Segundo a executiva, um dos principais erros cometidos por empreendedores do segmento especialmente estrangeiros é não se reconhecerem como empresários, tratando o negócio apenas como uma atividade operacional.

“Enquanto a pessoa não se enxerga como empresária, não existe mudança real. O trabalho continua sendo visto como algo temporário ou secundário. Sem essa virada de identidade, não há expansão, porque o próprio dono centraliza tudo e não ocupa a cadeira da gestão”, afirma.

Núbia explica que o crescimento sustentável começa antes dos resultados financeiros, a partir de uma mudança interna de postura e visão estratégica. Para ela, a dificuldade de escalar o negócio está diretamente ligada à tentativa de fazer tudo sozinho, sem separar operação e administração.

“Quando percebi que não conseguia mais operar e administrar ao mesmo tempo, entendi que precisava estudar e transformar minha mentalidade. A partir dessa mudança interna, tudo começou a se reorganizar externamente. A forma como eu me via mudou, e o crescimento veio como consequência”, destaca.

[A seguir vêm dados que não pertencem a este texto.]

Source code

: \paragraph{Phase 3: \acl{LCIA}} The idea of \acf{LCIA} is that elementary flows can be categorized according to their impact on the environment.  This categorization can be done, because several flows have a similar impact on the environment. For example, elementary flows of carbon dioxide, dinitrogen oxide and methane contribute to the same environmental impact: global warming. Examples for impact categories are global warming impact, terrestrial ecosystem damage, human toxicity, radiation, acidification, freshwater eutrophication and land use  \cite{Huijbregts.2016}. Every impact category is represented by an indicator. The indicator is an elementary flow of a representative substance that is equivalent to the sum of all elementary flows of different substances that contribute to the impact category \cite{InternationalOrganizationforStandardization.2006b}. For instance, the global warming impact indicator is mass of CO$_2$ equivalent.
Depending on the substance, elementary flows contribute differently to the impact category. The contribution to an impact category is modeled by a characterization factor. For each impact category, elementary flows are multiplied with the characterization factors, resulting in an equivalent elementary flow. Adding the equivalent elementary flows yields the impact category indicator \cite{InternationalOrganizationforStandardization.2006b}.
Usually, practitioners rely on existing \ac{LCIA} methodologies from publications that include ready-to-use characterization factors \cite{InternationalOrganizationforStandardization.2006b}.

A CEO também chama atenção para a falta de profissionalização que ainda marca parte do setor. De acordo com ela, muitos empreendedores acabam limitados por crenças antigas sobre a indústria de limpeza, o que dificulta enxergar o potencial real do mercado americano.

“Muitas pessoas ainda tratam a indústria da limpeza como um ‘sub-work’. Essa crença impede o crescimento e faz com que deixem de perceber que se trata de um mercado altamente lucrativo, escalável e com enorme espaço para prosperar nos Estados Unidos”, avalia.

Para Núbia Gonçalves, o avanço das empresas de limpeza no mercado americano passa, necessariamente, por educação empresarial, mudança de mentalidade e posicionamento estratégico. “Quando o empreendedor entende que está à frente de uma empresa e não apenas prestando um serviço as oportunidades se ampliam de forma muito mais consistente”, conclui.